--- Supplied entries Enclosed Below ---

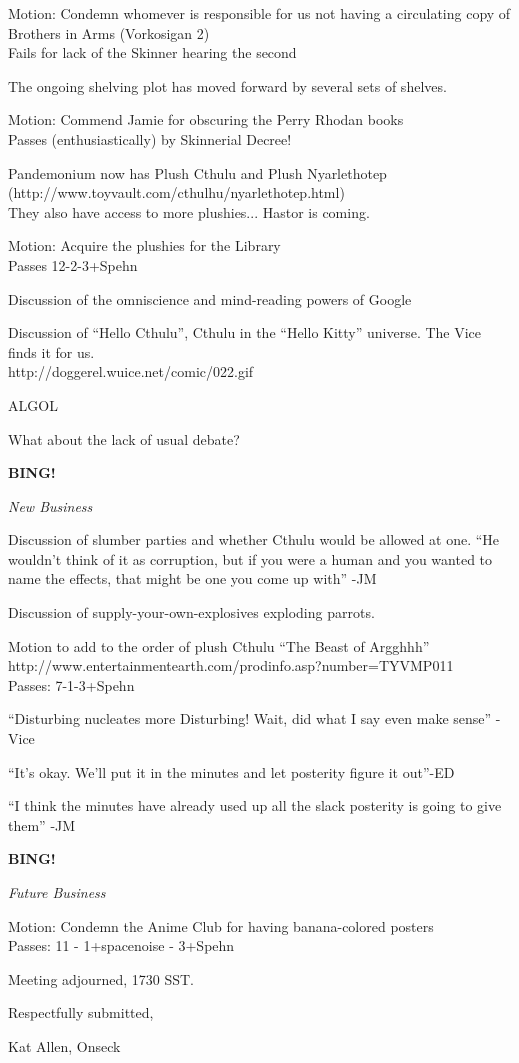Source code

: \documentclass[12pt]{article}
\newcommand{\bing}{{\bf BING!} }
\newcommand{\goto}[1]{\bing \vskip 12pt \centerline{{\em{#1}}}}
\begin{document}
Motion: Condemn whomever is responsible for us not having a
circulating copy of Brothers in Arms (Vorkosigan 2)\\
Fails for lack of the Skinner hearing the second

The ongoing shelving plot has moved forward by several sets of shelves.

Motion: Commend Jamie for obscuring the Perry Rhodan books\\
Passes (enthusiastically) by Skinnerial Decree!
 
Pandemonium now has Plush Cthulu and Plush Nyarlethotep\\
 (http://www.toyvault.com/cthulhu/nyarlethotep.html)\\
They also have access to more plushies... Hastor is coming.


Motion: Acquire the plushies for the Library\\
Passes 12-2-3+Spehn

Discussion of the omniscience and mind-reading powers of Google

Discussion of ``Hello Cthulu'', Cthulu in the ``Hello Kitty''
universe. The Vice finds it for us. \\
       http://doggerel.wuice.net/comic/022.gif

ALGOL

What about the lack of usual debate?

\goto{New Business}
Discussion of slumber parties and whether Cthulu would be allowed at
one. ``He wouldn't think of it as corruption, but if you were a human
and you wanted to name the effects, that might be one you come up
with'' -JM

Discussion of supply-your-own-explosives exploding parrots.

Motion to add to the order of plush Cthulu ``The Beast of Argghhh''\\
http://www.entertainmentearth.com/prodinfo.asp?number=TYVMP011\\
Passes: 7-1-3+Spehn

``Disturbing nucleates more Disturbing! Wait, did what I say even make
sense'' -Vice

``It's okay. We'll put it in the minutes and let posterity figure it
out''-ED

``I think the minutes have already used up all the slack posterity is
going to give them'' -JM

\goto{Future Business}
 
Motion: Condemn the Anime Club for having banana-colored posters\\
Passes: 11 - 1+spacenoise - 3+Spehn

\vspace{12pt}
 
\noindent 
Meeting adjourned, 1730 SST.
 
\vspace{18pt}
 
\centerline{Respectfully submitted,} 
\centerline{Kat Allen,  Onseck}
 
\end{document}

--- End of Enclosed Supplied entries ---

_Directions_. Pictures stay out of this copy; write out the entries above exactly.

_Exercise response_.
Source code

: \documentclass[12pt]{article}
\newcommand{\bing}{{\bf BING!} }
\newcommand{\goto}[1]{\bing \vskip 12pt \centerline{{\em{#1}}}}
\begin{document}
Motion: Condemn whomever is responsible for us not having a
circulating copy of Brothers in Arms (Vorkosigan 2)\\
Fails for lack of the Skinner hearing the second

The ongoing shelving plot has moved forward by several sets of shelves.

Motion: Commend Jamie for obscuring the Perry Rhodan books\\
Passes (enthusiastically) by Skinnerial Decree!
 
Pandemonium now has Plush Cthulu and Plush Nyarlethotep\\
 (http://www.toyvault.com/cthulhu/nyarlethotep.html)\\
They also have access to more plushies... Hastor is coming.


Motion: Acquire the plushies for the Library\\
Passes 12-2-3+Spehn

Discussion of the omniscience and mind-reading powers of Google

Discussion of ``Hello Cthulu'', Cthulu in the ``Hello Kitty''
universe. The Vice finds it for us. \\
       http://doggerel.wuice.net/comic/022.gif

ALGOL

What about the lack of usual debate?

\goto{New Business}
Discussion of slumber parties and whether Cthulu would be allowed at
one. ``He wouldn't think of it as corruption, but if you were a human
and you wanted to name the effects, that might be one you come up
with'' -JM

Discussion of supply-your-own-explosives exploding parrots.

Motion to add to the order of plush Cthulu ``The Beast of Argghhh''\\
http://www.entertainmentearth.com/prodinfo.asp?number=TYVMP011\\
Passes: 7-1-3+Spehn

``Disturbing nucleates more Disturbing! Wait, did what I say even make
sense'' -Vice

``It's okay. We'll put it in the minutes and let posterity figure it
out''-ED

``I think the minutes have already used up all the slack posterity is
going to give them'' -JM

\goto{Future Business}
 
Motion: Condemn the Anime Club for having banana-colored posters\\
Passes: 11 - 1+spacenoise - 3+Spehn

\vspace{12pt}
 
\noindent 
Meeting adjourned, 1730 SST.
 
\vspace{18pt}
 
\centerline{Respectfully submitted,} 
\centerline{Kat Allen,  Onseck}
 
\end{document}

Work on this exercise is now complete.